(AIM OF THE EXERCISE)
The data is to be retyped in full, exactly.

(Dataset excerpts)
******

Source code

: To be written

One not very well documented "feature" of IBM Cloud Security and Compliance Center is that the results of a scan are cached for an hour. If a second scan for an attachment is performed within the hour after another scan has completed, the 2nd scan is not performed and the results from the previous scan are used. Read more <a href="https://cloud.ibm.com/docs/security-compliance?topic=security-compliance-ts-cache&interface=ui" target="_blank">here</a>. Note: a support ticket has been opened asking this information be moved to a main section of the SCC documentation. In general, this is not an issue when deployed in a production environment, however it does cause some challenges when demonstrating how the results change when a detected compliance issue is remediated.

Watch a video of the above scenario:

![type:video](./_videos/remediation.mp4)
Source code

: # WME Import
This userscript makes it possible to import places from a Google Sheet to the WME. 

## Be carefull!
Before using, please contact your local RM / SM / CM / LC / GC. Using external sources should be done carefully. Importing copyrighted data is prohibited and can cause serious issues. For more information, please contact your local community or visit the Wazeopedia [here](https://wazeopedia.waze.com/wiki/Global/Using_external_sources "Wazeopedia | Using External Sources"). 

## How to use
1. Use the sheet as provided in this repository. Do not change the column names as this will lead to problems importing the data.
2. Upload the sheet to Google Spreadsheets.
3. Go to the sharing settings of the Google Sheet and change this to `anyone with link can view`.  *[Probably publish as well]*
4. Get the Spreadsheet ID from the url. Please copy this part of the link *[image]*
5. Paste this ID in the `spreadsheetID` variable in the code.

******

(EXPECTED ANSWER)
Source code

: To be written

One not very well documented "feature" of IBM Cloud Security and Compliance Center is that the results of a scan are cached for an hour. If a second scan for an attachment is performed within the hour after another scan has completed, the 2nd scan is not performed and the results from the previous scan are used. Read more <a href="https://cloud.ibm.com/docs/security-compliance?topic=security-compliance-ts-cache&interface=ui" target="_blank">here</a>. Note: a support ticket has been opened asking this information be moved to a main section of the SCC documentation. In general, this is not an issue when deployed in a production environment, however it does cause some challenges when demonstrating how the results change when a detected compliance issue is remediated.

Watch a video of the above scenario:

![type:video](./_videos/remediation.mp4)
Source code

: # WME Import
This userscript makes it possible to import places from a Google Sheet to the WME. 

## Be carefull!
Before using, please contact your local RM / SM / CM / LC / GC. Using external sources should be done carefully. Importing copyrighted data is prohibited and can cause serious issues. For more information, please contact your local community or visit the Wazeopedia [here](https://wazeopedia.waze.com/wiki/Global/Using_external_sources "Wazeopedia | Using External Sources"). 

## How to use
1. Use the sheet as provided in this repository. Do not change the column names as this will lead to problems importing the data.
2. Upload the sheet to Google Spreadsheets.
3. Go to the sharing settings of the Google Sheet and change this to `anyone with link can view`.  *[Probably publish as well]*
4. Get the Spreadsheet ID from the url. Please copy this part of the link *[image]*
5. Paste this ID in the `spreadsheetID` variable in the code.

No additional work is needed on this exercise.